This example has several remarkable features:

  • The presence of the flow construct to specify multiple activities to be performed concurrently. Links introduce arbitrary control dependencies.

  • The faultHandlers section lists activities to be performed in response to faults resulting from the invocation of the partner services.

  • Multiple partnerLink elements bearing the myRole attribute result in publishing just as many web service endpoints, all served by the same process.

7.1.2. Create/obtain the WSDL interface documents

BPEL4WS 1.1 section 6.1 provides the WSDL interface definitions referenced from the process presented earlier. The content of the purchase.wsdl file is a reproduction of text from the specification except for a few minor ammendments commented below.
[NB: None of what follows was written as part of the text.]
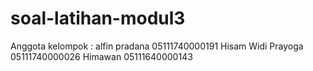 # soal-latihan-modul3
Anggota kelompok :
alfin pradana 05111740000191
Hisam Widi Prayoga 05111740000026
Himawan 05111640000143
  • The <import> statement that references the external XML Schema document purchase.xsd was replaced with a <types> section comprising an XML Schema snippet that simply imports the external schema document.

  • In the orderFaultType message, an XML Schema simple type describes the problemInfo part. The sns:problemInfo element replaced the original xsd:string type.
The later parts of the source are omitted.